Tesla Superchargers are another form of DCFC, although they only support charging at up to 250 kW, which Tesla claims can replenish up to 200 miles of range in 15 minutes. The unfortunate reality of DCFC is the limitation on location. Because they connect directly to the electrical grid and draw so much power, DCFC stations can only be installed as public charging stations and aren't suitable for in-home charging. When it comes to the latter charging method, you're limited to AC options.

You can use AC EV chargers at home, but they require patience

Whether it's a professionally-installed Level 2 unit or a plug-in Level 1 charger, there are serious limitations on both the current and voltage that AC EV chargers can pull from the grid. As YoCharge explains, AC chargers supply vehicles with alternating current, meaning the DC conversion is handed off to the vehicle's onboard charging circuitry, since batteries can only receive DC power.

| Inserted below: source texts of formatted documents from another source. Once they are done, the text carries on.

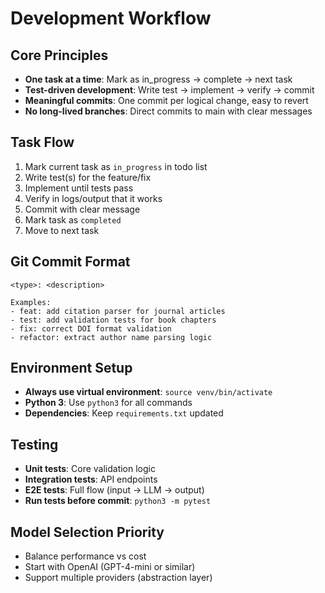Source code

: # Development Workflow

## Core Principles
- **One task at a time**: Mark as in_progress → complete → next task
- **Test-driven development**: Write test → implement → verify → commit
- **Meaningful commits**: One commit per logical change, easy to revert
- **No long-lived branches**: Direct commits to main with clear messages

## Task Flow
1. Mark current task as `in_progress` in todo list
2. Write test(s) for the feature/fix
3. Implement until tests pass
4. Verify in logs/output that it works
5. Commit with clear message
6. Mark task as `completed`
7. Move to next task

## Git Commit Format
```
<type>: <description>

Examples:
- feat: add citation parser for journal articles
- test: add validation tests for book chapters
- fix: correct DOI format validation
- refactor: extract author name parsing logic
```

## Environment Setup
- **Always use virtual environment**: `source venv/bin/activate`
- **Python 3**: Use `python3` for all commands
- **Dependencies**: Keep `requirements.txt` updated

## Testing
- **Unit tests**: Core validation logic
- **Integration tests**: API endpoints
- **E2E tests**: Full flow (input → LLM → output)
- **Run tests before commit**: `python3 -m pytest`

## Model Selection Priority
- Balance performance vs cost
- Start with OpenAI (GPT-4-mini or similar)
- Support multiple providers (abstraction layer)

Level 1 AC charging uses a standard 120-volt AC adapter and can be used on a regular breaker. Unfortunately, the low voltage and current draw also mean these chargers are as slow as molasses, maxing out at around 1 kW and taking up to 50 hours to fully charge a 60 kWh battery. The benefit of these low-power AC chargers is their compact size — often, they can be kept inside your vehicle as an emergency charger — and their conventional wall connector that allows them to go into just about any wall socket.

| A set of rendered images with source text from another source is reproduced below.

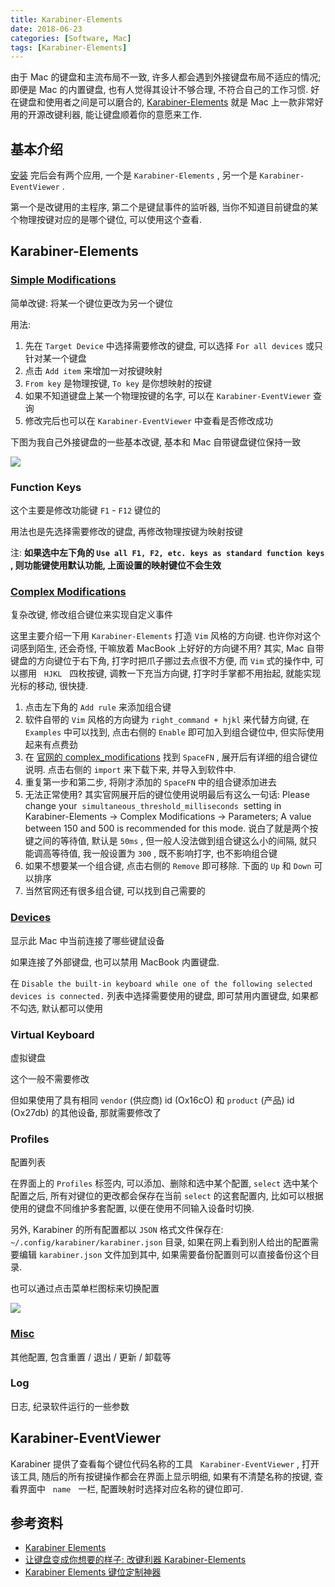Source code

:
 ```yaml
---
title: Karabiner-Elements
date: 2018-06-23
categories: [Software, Mac]
tags: [Karabiner-Elements]
---
```


由于 Mac 的键盘和主流布局不一致, 许多人都会遇到外接键盘布局不适应的情况; 即便是 Mac 的内置键盘, 也有人觉得其设计不够合理, 不符合自己的工作习惯. 好在键盘和使用者之间是可以磨合的, [Karabiner-Elements](https://pqrs.org/osx/karabiner/) 就是 Mac 上一款非常好用的开源改键利器, 能让键盘顺着你的意愿来工作.

## 基本介绍

[安装](https://pqrs.org/osx/karabiner/document.html#usage) 完后会有两个应用, 一个是 `Karabiner-Elements` , 另一个是 `Karabiner-EventViewer` .

第一个是改键用的主程序, 第二个是键鼠事件的监听器, 当你不知道目前键盘的某个物理按键对应的是哪个键位, 可以使用这个查看.

## Karabiner-Elements

### [Simple Modifications](https://pqrs.org/osx/karabiner/document.html#configuration-simple-modifications)

简单改键: 将某一个键位更改为另一个键位

用法:

1. 先在 `Target Device` 中选择需要修改的键盘, 可以选择 `For all devices` 或只针对某一个键盘
2. 点击 `Add item` 来增加一对按键映射
3. `From key` 是物理按键, `To key` 是你想映射的按键
4. 如果不知道键盘上某一个物理按键的名字, 可以在 `Karabiner-EventViewer` 查询
5. 修改完后也可以在 `Karabiner-EventViewer` 中查看是否修改成功

下图为我自己外接键盘的一些基本改键, 基本和 Mac 自带键盘键位保持一致

![](/img/mac/026.png)

### Function Keys

这个主要是修改功能键 `F1` - `F12` 键位的

用法也是先选择需要修改的键盘, 再修改物理按键为映射按键

注: **如果选中左下角的 `Use all F1, F2, etc. keys as standard function keys` , 则功能键使用默认功能, 上面设置的映射键位不会生效**

### [Complex Modifications](https://pqrs.org/osx/karabiner/document.html#configuration-complex-modifications)

复杂改键, 修改组合键位来实现自定义事件

这里主要介绍一下用 `Karabiner-Elements` 打造 `Vim` 风格的方向键. 也许你对这个词感到陌生, 还会奇怪, 干嘛放着 MacBook 上好好的方向键不用? 其实, Mac 自带键盘的方向键位于右下角, 打字时把爪子挪过去点很不方便, 而 `Vim` 式的操作中, 可以挪用   `HJKL`   四枚按键, 调教一下充当方向键, 打字时手掌都不用抬起, 就能实现光标的移动, 很快捷.

1. 点击左下角的 `Add rule` 来添加组合键
2. 软件自带的 `Vim` 风格的方向键为 `right_command + hjkl` 来代替方向键, 在 `Examples` 中可以找到, 点击右侧的 `Enable` 即可加入到组合键位中, 但实际使用起来有点费劲
3. 在 [官网的 complex_modifications](https://ke-complex-modifications.pqrs.org/#spacefn) 找到 `SpaceFN` , 展开后有详细的组合键位说明. 点击右侧的 `import` 来下载下来, 并导入到软件中.
4. 重复第一步和第二步, 将刚才添加的 `SpaceFN` 中的组合键添加进去
5. 无法正常使用? 其实官网展开后的键位使用说明最后有这么一句话: Please change your  `simultaneous_threshold_milliseconds`  setting in Karabiner-Elements → Complex Modifications → Parameters; A value between 150 and 500 is recommended for this mode. 说白了就是两个按键之间的等待值, 默认是 `50ms` , 但一般人没法做到组合键这么小的间隔, 就只能调高等待值, 我一般设置为 `300` , 既不影响打字, 也不影响组合键
6. 如果不想要某一个组合键, 点击右侧的 `Remove` 即可移除. 下面的 `Up` 和 `Down` 可以排序
7. 当然官网还有很多组合键, 可以找到自己需要的

### [Devices](https://pqrs.org/osx/karabiner/document.html#configuration-devices)

显示此 Mac 中当前连接了哪些键鼠设备

如果连接了外部键盘, 也可以禁用 MacBook 内置键盘.

在 `Disable the built-in keyboard while one of the following selected devices is connected.` 列表中选择需要使用的键盘, 即可禁用内置键盘, 如果都不勾选, 默认都可以使用

### Virtual Keyboard

虚拟键盘

这个一般不需要修改

但如果使用了具有相同 `vendor` (供应商) id (Ox16cO) 和 `product` (产品) id (Ox27db) 的其他设备, 那就需要修改了

### Profiles

配置列表

在界面上的 `Profiles` 标签内, 可以添加、删除和选中某个配置, `select` 选中某个配置之后, 所有对键位的更改都会保存在当前 `select` 的这套配置内, 比如可以根据使用的键盘不同维护多套配置, 以便在使用不同输入设备时切换.

另外, Karabiner 的所有配置都以 `JSON` 格式文件保存在: `~/.config/karabiner/karabiner.json` 目录, 如果在网上看到别人给出的配置需要编辑 `karabiner.json` 文件加到其中, 如果需要备份配置则可以直接备份这个目录.

也可以通过点击菜单栏图标来切换配置

![](/img/mac/027.png)

### [Misc](https://pqrs.org/osx/karabiner/document.html#quit)

其他配置, 包含重置 / 退出 / 更新 / 卸载等

### Log

日志, 纪录软件运行的一些参数

## Karabiner-EventViewer

Karabiner 提供了查看每个键位代码名称的工具   `Karabiner-EventViewer` , 打开该工具, 随后的所有按键操作都会在界面上显示明细, 如果有不清楚名称的按键, 查看界面中   `name`   一栏, 配置映射时选择对应名称的键位即可.

## 参考资料

- [Karabiner Elements](https://pqrs.org/osx/karabiner/document.html)
- [让键盘变成你想要的样子: 改键利器 Karabiner-Elements](https://sspai.com/post/42921s)
- [Karabiner Elements 键位定制神器](https://www.jianshu.com/p/47d5de7f12bc)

Meanwhile, Level 2 AC chargers step in-home charging up by using 208 or 240-volt circuits and can draw up to 80 Amps, delivering anywhere between 7 and 19 kW to your vehicle and charging a 60 kWh battery in anywhere from four to 10 hours, depending on the charger and vehicle's on-board charging hardware. This may be adequate enough for drivers who merely head to work in the morning and back home in the evening, as the car can be left plugged in to charge at night.

Why EVs charge faster at DC charging stations

DCFC stations are able to supply up to 350 kW of direct current to your vehicle thanks to a three-phase connection to the power grid, drawing up to 800 volts, according to SemaConnect. As Wallbox Chargers explains, DC fast charging is able to obtain such ludicrous charging speeds because the charger connects directly to the battery, bypassing the vehicle's internal charger to supply DC power. 

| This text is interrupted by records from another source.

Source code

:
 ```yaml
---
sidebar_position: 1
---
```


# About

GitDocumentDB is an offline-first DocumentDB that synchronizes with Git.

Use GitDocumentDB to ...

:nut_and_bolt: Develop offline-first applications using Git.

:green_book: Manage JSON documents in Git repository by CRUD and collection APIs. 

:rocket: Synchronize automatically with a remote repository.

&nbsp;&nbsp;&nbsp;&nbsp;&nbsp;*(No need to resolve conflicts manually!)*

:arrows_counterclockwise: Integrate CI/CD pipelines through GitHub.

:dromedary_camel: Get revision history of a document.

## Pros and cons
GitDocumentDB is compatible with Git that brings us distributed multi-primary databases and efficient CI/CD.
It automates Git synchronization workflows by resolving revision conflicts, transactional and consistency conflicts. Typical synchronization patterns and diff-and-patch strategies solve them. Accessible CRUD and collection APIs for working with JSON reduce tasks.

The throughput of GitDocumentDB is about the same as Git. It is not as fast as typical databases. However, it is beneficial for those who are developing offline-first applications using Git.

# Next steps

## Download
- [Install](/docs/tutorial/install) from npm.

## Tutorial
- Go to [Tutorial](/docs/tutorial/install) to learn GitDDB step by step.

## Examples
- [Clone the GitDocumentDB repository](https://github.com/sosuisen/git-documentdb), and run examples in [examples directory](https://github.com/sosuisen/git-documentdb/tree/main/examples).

Offloading the charging and current conversion duties to a larger standalone charger, as opposed to the internal vehicle charger, is a major benefit due to the size of the conversion hardware involved. Supplying DC power directly to the battery means the onboard charging hardware doesn't generate any heat, and the charging speed isn't subject to the current and heat limitations of the onboard charger.

DC fast charging doesn't come without drawbacks, though. There's debate about the matter, but there is certainly a case to be made for battery degradation from fast charging since it does cause elevated temperatures while charging. The charger type is only one aspect of EV ownership, though. Building good habits goes a long way to keeping your battery in good health and optimizing your range.